Первая летающая лодка волгаря Четверикова Летающая лодка МДР-2 А. Н. Туполева, построенная в 1931 году,
оказалась неудачной — самолет имел недостаточный радиус действия, слабое
вооружение, высокую для того времени посадочную скорость и был весьма строг в
управлении. Поскольку моряки так и не получили дальнего разведчика,
очередное задание на его проектирование было выдано ЦКБ. И задание это было не
из простых. Трудность заключалась в том, что машина должна была отвечать
следующим требованиям: высокая мореходность (посадка на волну до двух метров),
хорошие летные данные, большая дальность полета и мощное вооружение (с круговым
обстрелом). Общая полезная нагрузка с учетом топлива на заданную дальность
получилась около 5000 кг, что предполагало полетный вес около 14 000 кг при
мощности двигателей около 2500 л. с. (1838 кВт). Поскольку в то время двигателей
мощностью более 600 л. с. (441 кВт) (М-17) не было, было решено, что самолет
будет четырехмоторным.
Проектирование машины МДР-3 было поручено начальнику морского
отдела И. В. Четверикову.
Игорь Вячеславович Четвериков родился в Саратове на Волге в
1904 году, где прошли его детские и юношеские годы. Мальчишкой он начал работать
на пароходах. В 1922 году он закончил рабфак, после чего приехал
учиться в Ленинград. Рабфак был не просто школой: при
окончании его учащийся получал наказ. Вот несколько строк из этого наказа:
«... Ценою крови лучших людей, громадной затратой энергии
рабочие и крестьяне в лице Красной Армии забрали ряд важнейших позиций у класса
угнетателей — помещиков, капиталистов.
Ожесточенная борьба на фронте огня, перестроение
государственного аппарата, организация разрушенного хозяйства в стране,
покушения западноевропейской буржуазии на завоевания трудящихся России;
заговоры, блокада не дали возможности Советской России воспользоваться народным
образованием в борьбе с ее врагами.
...Залечить раны, нанесенные войной, восстановить
промышленность невозможно без красных спецов и пролетарской интеллигенции.

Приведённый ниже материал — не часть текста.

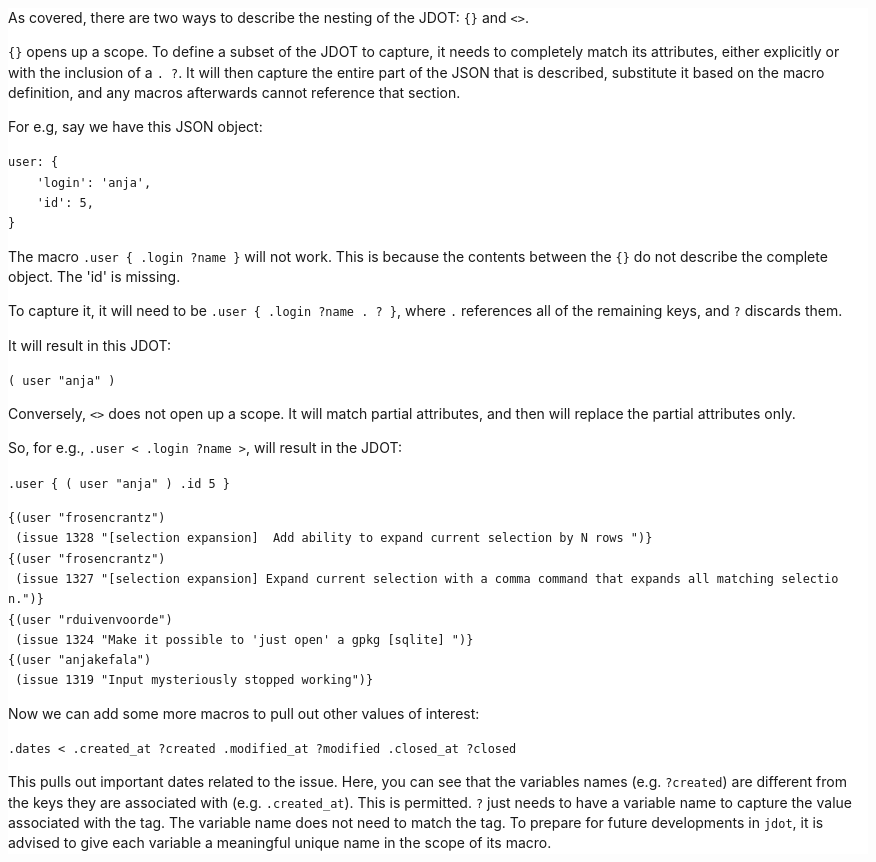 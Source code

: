 As covered, there are two ways to describe the nesting of the JDOT: `{}` and `<>`.

`{}` opens up a scope. To define a subset of the JDOT to capture, it needs to completely match its attributes, either explicitly or with the inclusion of a `. ?`. It will then capture the entire part of the JSON that is described, substitute it based on the macro definition, and any macros afterwards cannot reference that section.

For e.g, say we have this JSON object:

```
user: {
    'login': 'anja',
    'id': 5,
}
```

The macro `.user { .login ?name }` will not work. This is because the contents between the `{}` do not describe the complete object. The 'id' is missing.

To capture it, it will need to be `.user { .login ?name . ? }`, where `.` references all of the remaining keys, and `?` discards them.

It will result in this JDOT:

```
( user "anja" )
```

Conversely, `<>` does not open up a scope. It will match partial attributes, and then will replace the partial attributes only.

So, for e.g., `.user < .login ?name >`, will result in the JDOT:

```
.user { ( user "anja" ) .id 5 }
```


```
{(user "frosencrantz")
 (issue 1328 "[selection expansion]  Add ability to expand current selection by N rows ")}
{(user "frosencrantz")
 (issue 1327 "[selection expansion] Expand current selection with a comma command that expands all matching selection.")}
{(user "rduivenvoorde")
 (issue 1324 "Make it possible to 'just open' a gpkg [sqlite] ")}
{(user "anjakefala")
 (issue 1319 "Input mysteriously stopped working")}
```

Now we can add some more macros to pull out other values of interest:

```
.dates < .created_at ?created .modified_at ?modified .closed_at ?closed
```

This pulls out important dates related to the issue.
Here, you can see that the variables names (e.g. `?created`) are different from the keys they are associated with (e.g. `.created_at`). This is permitted.
`?` just needs to have a variable name to capture the value associated with the tag. The variable name does not need to match the tag.
To prepare for future developments in `jdot`, it is advised to give each variable a meaningful unique name in the scope of its macro.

...Выпуская вас, мы даем боевой приказ. Помни его и выполняй.
Помни, что образование ты получил благодаря геройству
рабочего класса в лице Красной Армии. Поддерживай тесную связь с пославшими
тебя, прислушивайся к их желаниям и не отрывайся от них. Тебе дана возможность
учиться, ты спеши получить знания, чтобы перенести их в храмы производства и на
поля России.
...Так пядь за пядью рабочий класс и крестьянство ведет
борьбу за науку и упорным трудом завоюет ее. Дружно, товарищи рабфаковцы, в
добрый путь за знаниями, за укрепление советского строя!»
С этим наказом Игорь Четвериков приехал в Ленинград, чтобы
поступить в Высшую школу водного транспорта. Но тут его судьба резко изменилась.

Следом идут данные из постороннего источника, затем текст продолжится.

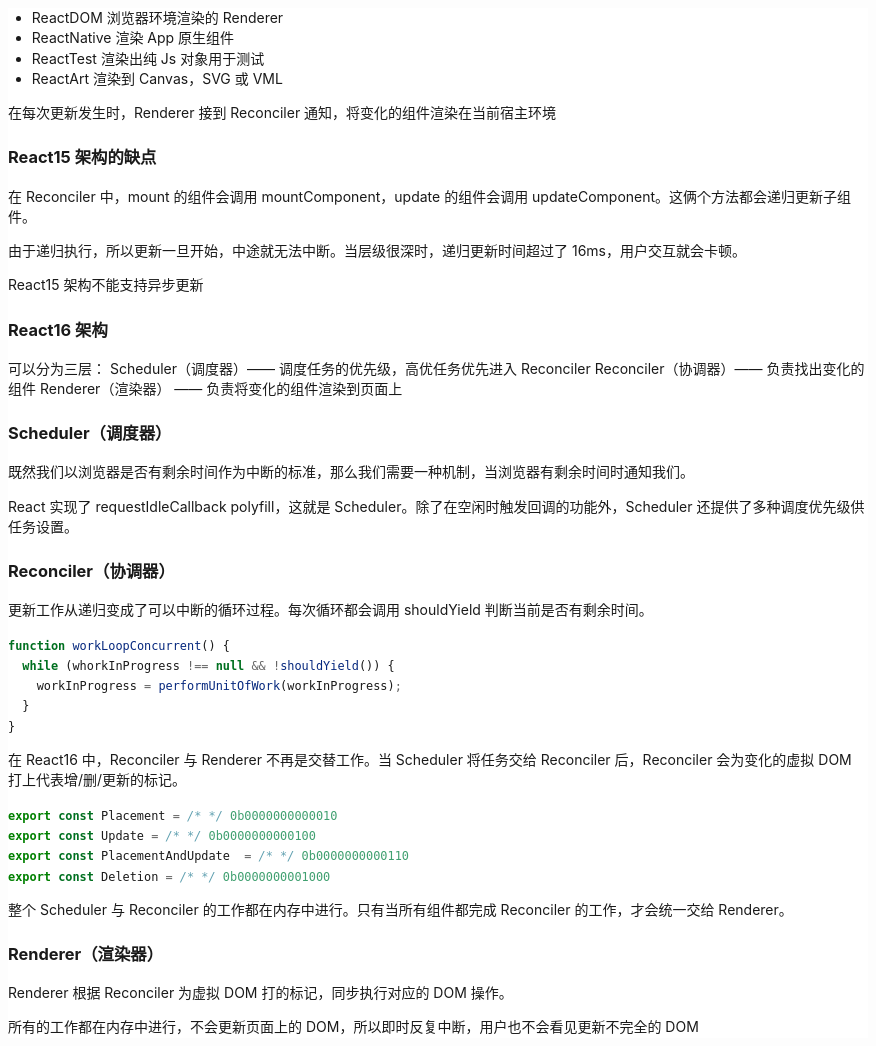 - ReactDOM 浏览器环境渲染的 Renderer
- ReactNative 渲染 App 原生组件
- ReactTest 渲染出纯 Js 对象用于测试
- ReactArt 渲染到 Canvas，SVG 或 VML

在每次更新发生时，Renderer 接到 Reconciler 通知，将变化的组件渲染在当前宿主环境

### React15 架构的缺点

在 Reconciler 中，mount 的组件会调用 mountComponent，update 的组件会调用 updateComponent。这俩个方法都会递归更新子组件。

由于递归执行，所以更新一旦开始，中途就无法中断。当层级很深时，递归更新时间超过了 16ms，用户交互就会卡顿。

React15 架构不能支持异步更新

### React16 架构

可以分为三层：
Scheduler（调度器）—— 调度任务的优先级，高优任务优先进入 Reconciler
Reconciler（协调器）—— 负责找出变化的组件
Renderer（渲染器） —— 负责将变化的组件渲染到页面上

### Scheduler（调度器）

既然我们以浏览器是否有剩余时间作为中断的标准，那么我们需要一种机制，当浏览器有剩余时间时通知我们。

React 实现了 requestIdleCallback polyfill，这就是 Scheduler。除了在空闲时触发回调的功能外，Scheduler 还提供了多种调度优先级供任务设置。

### Reconciler（协调器）

更新工作从递归变成了可以中断的循环过程。每次循环都会调用 shouldYield 判断当前是否有剩余时间。

```JavaScript
function workLoopConcurrent() {
  while (whorkInProgress !== null && !shouldYield()) {
    workInProgress = performUnitOfWork(workInProgress);
  }
}
```

在 React16 中，Reconciler 与 Renderer 不再是交替工作。当 Scheduler 将任务交给 Reconciler 后，Reconciler 会为变化的虚拟 DOM 打上代表增/删/更新的标记。

```JavaScript
export const Placement = /* */ 0b0000000000010
export const Update = /* */ 0b0000000000100
export const PlacementAndUpdate  = /* */ 0b0000000000110
export const Deletion = /* */ 0b0000000001000
```

整个 Scheduler 与 Reconciler 的工作都在内存中进行。只有当所有组件都完成 Reconciler 的工作，才会统一交给 Renderer。

### Renderer（渲染器）

Renderer 根据 Reconciler 为虚拟 DOM 打的标记，同步执行对应的 DOM 操作。

所有的工作都在内存中进行，不会更新页面上的 DOM，所以即时反复中断，用户也不会看见更新不完全的 DOM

Оказалось, что эта школа закрыта. И Четвериков поступает в Институт инженеров
путей сообщения на водный факультет. В этом институте активный энтузиаст авиации
Н. А. Рынин организовал воздушный факультет. Четверикова захватила романтика
крылатой техники и он перешел на этот факультет.
В марте 1928 года Четвериков закончил институт и в поисках
работы приехал в Москву. Его однокурсник И. А. Берлин помог ему устроиться к Д.
П. Григоровичу, который в это время занимался морской тематикой. Там, где
гидроавиация, там — морские просторы, волны, белые пенные брызги — короче
говоря, все то, к чему Четвериков привык с детства. Кроме морской романтики И.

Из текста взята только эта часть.